Non Fiksi

Catatan Cancer Warrior – Satu

 

 

Perkenalkan dulu. Aku Enny, perempuan usia 25 Tahun. Aku sudah menikah dan sudah memiliki satu anak perempuan yang kini duduk di bangku TK. Selama ini, aku hanya tinggal bertiga dengan puteri kecilku itu dan juga Suamiku.

Aku memiliki seorang Kakak yang sudah berkeluarga dan tinggal di rumahnya sendiri dengan puteri dan istrinya. Kedua orang tuaku masih lengkap. Ibu, Bapak, meski usianya tak muda lagi, tapi mereka masih giat bekerja sendiri tanpa meminta-minta pada anak-anaknya.

Ya, padahal anak-anaknya bekerja. Kakakku memiliki usaha rumah makan, begitupun denganku dan juga suamiku. Hobby menulisku pun menjadi penghasilan sampinganku. Tapi hebatnya kedua orang tuaku itu tak pernah sekalipun meminta-minta padaku atau pada kakakku.

Semuanya berjalan dengan sempurna. hingga suatu hari, tepatnya bulan Lima kemarin, mimpi burukku itu baru saja dimulai.

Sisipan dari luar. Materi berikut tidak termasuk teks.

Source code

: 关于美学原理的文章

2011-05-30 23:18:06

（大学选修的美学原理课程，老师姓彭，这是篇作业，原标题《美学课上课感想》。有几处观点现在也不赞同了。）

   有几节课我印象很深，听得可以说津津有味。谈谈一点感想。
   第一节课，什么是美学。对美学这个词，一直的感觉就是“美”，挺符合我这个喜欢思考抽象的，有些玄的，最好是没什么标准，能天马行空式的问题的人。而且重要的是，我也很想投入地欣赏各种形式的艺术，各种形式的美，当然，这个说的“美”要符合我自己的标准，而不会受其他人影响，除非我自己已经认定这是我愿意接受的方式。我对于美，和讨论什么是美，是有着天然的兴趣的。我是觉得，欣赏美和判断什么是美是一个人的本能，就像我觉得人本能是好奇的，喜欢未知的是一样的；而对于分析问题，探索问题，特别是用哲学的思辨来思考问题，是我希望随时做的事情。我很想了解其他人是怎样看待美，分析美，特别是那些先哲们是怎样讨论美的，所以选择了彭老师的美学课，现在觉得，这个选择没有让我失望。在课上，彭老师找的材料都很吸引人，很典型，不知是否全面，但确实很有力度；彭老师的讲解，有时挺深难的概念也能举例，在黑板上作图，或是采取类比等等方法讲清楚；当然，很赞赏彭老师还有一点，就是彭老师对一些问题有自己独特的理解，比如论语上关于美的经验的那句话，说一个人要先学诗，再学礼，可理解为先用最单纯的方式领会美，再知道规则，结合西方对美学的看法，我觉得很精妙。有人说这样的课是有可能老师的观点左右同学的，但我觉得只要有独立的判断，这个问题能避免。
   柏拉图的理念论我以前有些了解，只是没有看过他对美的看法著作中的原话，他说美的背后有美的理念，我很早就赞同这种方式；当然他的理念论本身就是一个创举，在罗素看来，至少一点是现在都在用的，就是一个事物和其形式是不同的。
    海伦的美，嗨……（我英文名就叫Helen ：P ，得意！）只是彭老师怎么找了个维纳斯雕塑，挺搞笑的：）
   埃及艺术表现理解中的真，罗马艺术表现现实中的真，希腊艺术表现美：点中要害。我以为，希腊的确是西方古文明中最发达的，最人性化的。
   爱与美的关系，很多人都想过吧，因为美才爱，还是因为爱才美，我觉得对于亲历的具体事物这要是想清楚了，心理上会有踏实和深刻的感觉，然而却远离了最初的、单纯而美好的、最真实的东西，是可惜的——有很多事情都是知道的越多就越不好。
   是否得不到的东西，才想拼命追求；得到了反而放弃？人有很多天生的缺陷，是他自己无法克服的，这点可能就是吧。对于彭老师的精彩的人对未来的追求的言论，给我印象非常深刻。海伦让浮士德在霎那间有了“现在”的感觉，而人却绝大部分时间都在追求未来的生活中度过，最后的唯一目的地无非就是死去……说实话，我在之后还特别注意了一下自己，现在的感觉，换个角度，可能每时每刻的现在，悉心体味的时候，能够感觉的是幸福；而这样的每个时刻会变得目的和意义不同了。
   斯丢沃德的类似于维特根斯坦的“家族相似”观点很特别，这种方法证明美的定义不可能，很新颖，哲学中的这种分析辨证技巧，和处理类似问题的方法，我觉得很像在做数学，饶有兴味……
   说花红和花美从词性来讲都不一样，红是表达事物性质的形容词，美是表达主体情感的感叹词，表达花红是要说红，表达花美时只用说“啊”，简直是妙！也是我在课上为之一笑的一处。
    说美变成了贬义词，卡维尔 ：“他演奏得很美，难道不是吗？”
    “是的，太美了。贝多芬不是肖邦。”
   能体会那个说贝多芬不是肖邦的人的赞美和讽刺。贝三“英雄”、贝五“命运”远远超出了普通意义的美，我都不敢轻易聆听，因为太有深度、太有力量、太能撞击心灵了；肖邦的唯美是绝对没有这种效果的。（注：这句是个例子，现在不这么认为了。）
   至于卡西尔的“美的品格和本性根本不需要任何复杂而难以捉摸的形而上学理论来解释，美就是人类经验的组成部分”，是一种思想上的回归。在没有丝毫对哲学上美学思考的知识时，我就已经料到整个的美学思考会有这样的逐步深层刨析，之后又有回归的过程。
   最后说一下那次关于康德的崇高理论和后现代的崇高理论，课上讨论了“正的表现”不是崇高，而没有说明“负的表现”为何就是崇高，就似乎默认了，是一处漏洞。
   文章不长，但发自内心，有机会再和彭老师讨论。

Ibu baru berani jujur padaku jika ada yang salah dengan tubuhnya. ia merasakan sebuah benjolan yang terasa ketika di raba di area payudara kanannya.

Shock? tentu saja.

Selama ini, Ibuku tidak pernah sakit. Dia adalah wanita terkuat yang pernah kukenal. Dulu, saat aku masih kecil, Bapak pergi merantau ke Negeri seberang tanpa kabar. dan hebatnya, Ibuku mampu membiayahi sekolahku dan sekolah kakakku saat itu dengan hanya menjadi buruh tani. Ya, dia benar-benar wanita terkuat yang pernah kukenal.

Tapi saat dia menceritakan keadaannya saat itu padaku, kulihat ada sebuah ketakutan yang begitu kentara di matanya. kulihat kerapuhan yang tampak jelas di wajahnya. Ya, dia takut. begitupun denganku.

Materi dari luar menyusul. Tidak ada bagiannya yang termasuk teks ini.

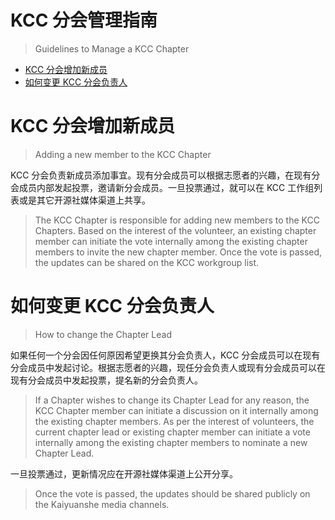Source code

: # KCC 分会管理指南

> Guidelines to Manage a KCC Chapter

- [KCC 分会增加新成员][1]
- [如何变更 KCC 分会负责人][2]

# KCC 分会增加新成员

> Adding a new member to the KCC Chapter

KCC 分会负责新成员添加事宜。现有分会成员可以根据志愿者的兴趣，在现有分会成员内部发起投票，邀请新分会成员。一旦投票通过，就可以在 KCC 工作组列表或是其它开源社媒体渠道上共享。

> The KCC Chapter is responsible for adding new members to the KCC Chapters. Based on the interest of the volunteer, an existing chapter member can initiate the vote internally among the existing chapter members to invite the new chapter member. Once the vote is passed, the updates can be shared on the KCC workgroup list.

# 如何变更 KCC 分会负责人

> How to change the Chapter Lead

如果任何一个分会因任何原因希望更换其分会负责人，KCC 分会成员可以在现有分会成员中发起讨论。根据志愿者的兴趣，现任分会负责人或现有分会成员可以在现有分会成员中发起投票，提名新的分会负责人。

> If a Chapter wishes to change its Chapter Lead for any reason, the KCC Chapter member can initiate a discussion on it internally among the existing chapter members. As per the interest of volunteers, the current chapter lead or existing chapter member can initiate a vote internally among the existing chapter members to nominate a new Chapter Lead.

一旦投票通过，更新情况应在开源社媒体渠道上公开分享。

> Once the vote is passed, the updates should be shared publicly on the Kaiyuanshe media channels.

[1]: https%3A%2F%2Fopen-source-bazaar.feishu.cn%2Fdocx%2FKxWId39ltopL8Tx66xJcKO9gnrd%23doxcnXb9r81Q9oQenWNU0uJZaQg
[2]: https%3A%2F%2Fopen-source-bazaar.feishu.cn%2Fdocx%2FKxWId39ltopL8Tx66xJcKO9gnrd%23doxcnBpg4ab8gJdGLr4O7TAfMbg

Aku bukanlah wanita kuno, aku adalah wanita yang suka memanfaatkan teknologi saat ini untuk kepentingan yang lebih positif. seperti belajar sesuatu, atau mencari kabar-kabar melalui artikel-artikel di internet.

mendengar kata Benjolan di payudara, tentu saja pikiranku segera menjurus ke sana. Ya, Kanker payudara. Jika kalian mengetik kata kanker wanita di internet, maka akan banyak sekali artikel-artikel kesehatan yang akan membahas tentang 1. Kanker Serviks, 2. Kanker payudara. Dan saat itu, ketika ibuku berkata tentang benjolan di dadanya, maka yang kupikirkan hanya Kanker Payudara.

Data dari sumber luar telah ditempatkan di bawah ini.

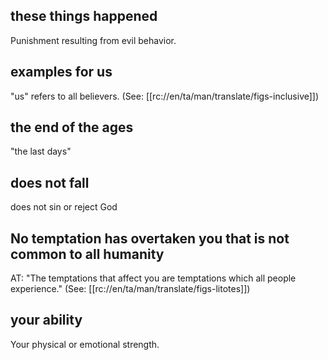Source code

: ## these things happened ##

Punishment resulting from evil behavior.

## examples for us ##

"us" refers to all believers. (See: [[rc://en/ta/man/translate/figs-inclusive]])

## the end of the ages ##

"the last days"

## does not fall ##

does not sin or reject God

## No temptation has overtaken you that is not common to all humanity ##

AT: "The temptations that affect you are temptations which all people experience." (See: [[rc://en/ta/man/translate/figs-litotes]])

## your ability ##

Your physical or emotional strength.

Oh Tuhan! Tidak. Aku berharap jika itu hanya sebuah benjolan biasa, tumor jinak yang mungkin tak perlu di angkat. Atau mungkin hanya sebuah kelenjar normal yang membesar karena pengaruh hormon wanita atau sejenisnya.

“Sejak kapan, Bu?” tanyaku padanya. Dalam hati aku berharap jika dia menjawab bahwa dia baru merasakannya.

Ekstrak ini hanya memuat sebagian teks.